Les produits culturels, à l’inverse, sont des marchandises qui, du fait même que ce sont des marchandises, ont une aura particulière : elles se vendent, donc, d’une manière ou d’une autre, elles sont légitimes. Oh ! bien évidemment, le bon goût et le mauvais sont des critères esthétiques qui seront utilisés pour construire des jugements et pour savoir qui est digne de consommer quoi ; mais, enfin, ces produits seront tout de même consommés, quoi qu’il advienne.

Je ne dis pas cela dans un sens rétrograde, passéiste ou réactionnaire ; je suis de ce monde, j’y participe, et connais infiniment plus la culture dite commerciale que la culture classique, savante ou bourgeoise ; et, tout naturellement, le premier exemple qui me vient en tête lorsque je cherche à discuter de ce que peut être un produit qui soit intéressant politiquement parlant, c’est une série américaine.

Malcolm est une sitcom américaine créée en 2000 par Linwood Boomer, comportant cent cinquante épisodes d’une vingtaine de minutes, en sept saisons. Elle est multi-diffusée depuis plusieurs années sur les canaux de la TNT en France.

Chronique d’une famille de prolétaires américains, dont l’un des enfants, Malcolm, est le narrateur, la série commence par dépeindre à grands traits les personnages principaux. La fratrie est composée de Francis le grand frère turbulent, Reese la brute stupide, Malcolm le surdoué névrosé, Dewey le jeune lunaire, et, bien des saisons plus tard, naîtra Jamie, le jeune frère qui semble surtout être un personnage faire-valoir, aux actions démoniaques.

La première saison se concentre sur Malcolm, et l’acceptation de son statut de « petit génie » dans une classe spécialisée pour surdoués.

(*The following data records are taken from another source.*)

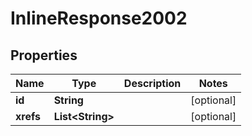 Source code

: 
# InlineResponse2002

## Properties
Name | Type | Description | Notes
------------ | ------------- | ------------- | -------------
**id** | **String** |  |  [optional]
**xrefs** | **List&lt;String&gt;** |  |  [optional]



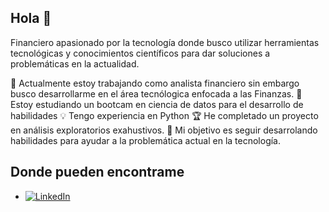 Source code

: ## Hola 👋

Financiero apasionado por la tecnología donde busco utilizar herramientas tecnológicas y conocimientos científicos para dar soluciones a problemáticas en la actualidad.

🔭 Actualmente estoy trabajando como analista financiero sin embargo busco desarrollarme en el área tecnólogica enfocada a las Finanzas.
🌱 Estoy estudiando un bootcam en ciencia de datos para el desarrollo de habilidades
💡 Tengo experiencia en Python
🏆 He completado un proyecto en análisis exploratorios exahustivos.
🎯 Mi objetivo es seguir desarrolando habilidades para ayudar a la problemática actual en la tecnología.

## Donde pueden encontrame

- [![LinkedIn](https://img.shields.io/badge/LinkedIn-%230077B5.svg?style=for-the-badge&logo=linkedin&logoColor=white)](www.linkedin.com/in/javier-alcala-fernandez)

Il sera présenté comme le plus « normal » de tous ses camarades au début de la série, mais ses névroses ne feront que se développer tout le long de la série, particulièrement son narcissisme et sa capacité à se plaindre perpétuellement. C’est sans doute le personnage qui évolue le moins le long des sept épisodes, et qui est, à ce titre, le moins intéressant.

Le personnage autour duquel tout gravite est Loïs, la mère et unique femme dans les personnages principaux pendant un long moment. Elle est dotée d’un caractère très affirmé, et elle endosse le rôle que l’on dévoue traditionnellement aux hommes dans l’éducation traditionnelle, celui de l’autorité. C’est un pacte plus ou moins informel qu’elle a établi avec son mari, Hal, personnage lunaire émotif, toujours là pour soutenir sa femme dont il est éperdument amoureux, et qu’il soutient systématiquement, une fois tous les deux à l’abri de leur chambre.

Ce que je vais raconter à présent ne prétend pas être « purement » objectif ; je cherche mettre le doigt sur un aspect particulier de cette série qui m’a sauté aux yeux pendant ma période lycéenne de politisation. Je sais que j’y vois en partie ce que j’ai envie d’y voir, mais les fondamentaux sont quand même là, biens présents.

Donc :

C’est tellement rare qu’il faut le souligner : Malcolm est une série réaliste ET humoristique. Bien évidemment, les situations sont exagérées, caricaturales, mais elles s’ancrent dans la réalité d’une famille de travailleurs américains, qui subissent le monde du travail uniquement parce qu’il faut bien que leur famille puisse vivre.

La plupart des épisodes sont à hauteur des trois frères Reese, Malcolm et Dewey, et se concentrent sur le monde de l’école et du lycée, des amis et des premiers émois amoureux. Dans Malcolm, plus on s’approche du monde adulte, et plus on s’intéresse au monde autour de soi. Ce sera donc tout logiquement avec le grand frère, et surtout, surtout, avec le couple des parents, que la société sera décrite et critiquée, par sa gauche.

Jamais, de mémoire, la « politique politicienne » n’est abordée dans la série. C’est une vision, je le répète, depuis les prolos américains que l’on voit, immergée dans la lutte des classes quotidienne, telle qu’elle se pratique dans ce pays. Hal est employé de bureau mais il déteste son job, et il vivra même une déroute financière de l’intérieur, sans doute inspirée aux scénaristes par le scandale Enron, épisode au bout duquel il sera mis au chômage technique. Tout le long de la série, on sera mis au courant de la situation économiquement précaire des parents, qui ne cessent pas de parler d’argent. Mais jamais ils ne voudront sacrifier le bien-être de leurs enfants à cause de cela.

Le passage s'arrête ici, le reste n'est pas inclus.